The victims were killed on an active track on which Amtrak was operating passenger trains, near the 1200 block of New York Avenue NE. Emergency personnel were called to the scene around 11:55 p.m. Tuesday.
No one was injured aboard Amtrak Train 175, which was traveling to D.C. from Boston and New York. The train had 121 passengers aboard, according to an Amtrak release. There was no information immediately available on the number of crew members.
An Amtrak spokesperson previously said the victims appeared to be trespassers, but CSX spokesman Rob Doolittle confirmed Wednesday morning that the victims were CSX employees.
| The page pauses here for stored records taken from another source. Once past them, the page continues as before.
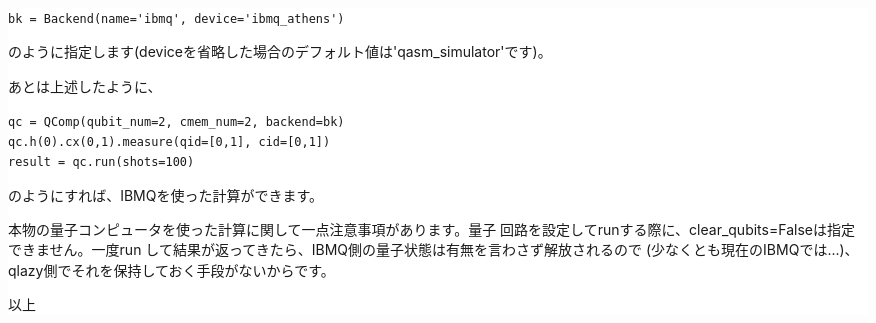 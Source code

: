     bk = Backend(name='ibmq', device='ibmq_athens')
	
のように指定します(deviceを省略した場合のデフォルト値は'qasm_simulator'です)。

あとは上述したように、

	qc = QComp(qubit_num=2, cmem_num=2, backend=bk)
    qc.h(0).cx(0,1).measure(qid=[0,1], cid=[0,1])
	result = qc.run(shots=100)

のようにすれば、IBMQを使った計算ができます。

本物の量子コンピュータを使った計算に関して一点注意事項があります。量子
回路を設定してrunする際に、clear_qubits=Falseは指定できません。一度run
して結果が返ってきたら、IBMQ側の量子状態は有無を言わさず解放されるので
(少なくとも現在のIBMQでは...)、qlazy側でそれを保持しておく手段がないからです。


以上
"Our thoughts are with the families and friends of our employees," Doolittle said in a statement.
The victims' CSX train was carrying mixed freight and was traveling from Baltimore. The accident occurred in an area where there were two CSX tracks and two Amtrak tracks.
The NTSB official said the agency will assess all conditions on the tracks to see what went wrong. The NTSB will be able to review video footage as part of its investigation.
Amtrak service between Washington, D.C., and Philadelphia was suspended for several hours Wednesday morning due to the incident. Service has been restored, but trains will continue to run at speeds under 10 mph until further notice, the NTSB official said.
MARC commuter rail service into Union Station was suspended on the Penn and Camden lines Wednesday morning, but Wednesday afternoon trains operated at full service. Penn Line riders may encounter delays, MARC said on its website.
Metrorail will honor MARC tickets Wednesday afternoon, MARC said. However, this does not include any charges at Metro parking facilities.
The Office of the Chief Medical Examiner conducted autopsies and determined the cause of death was due to multiple injuries and ruled the manner of death as accidental.
The National Transportation and Safety Board is conducting its own investigation into this accident.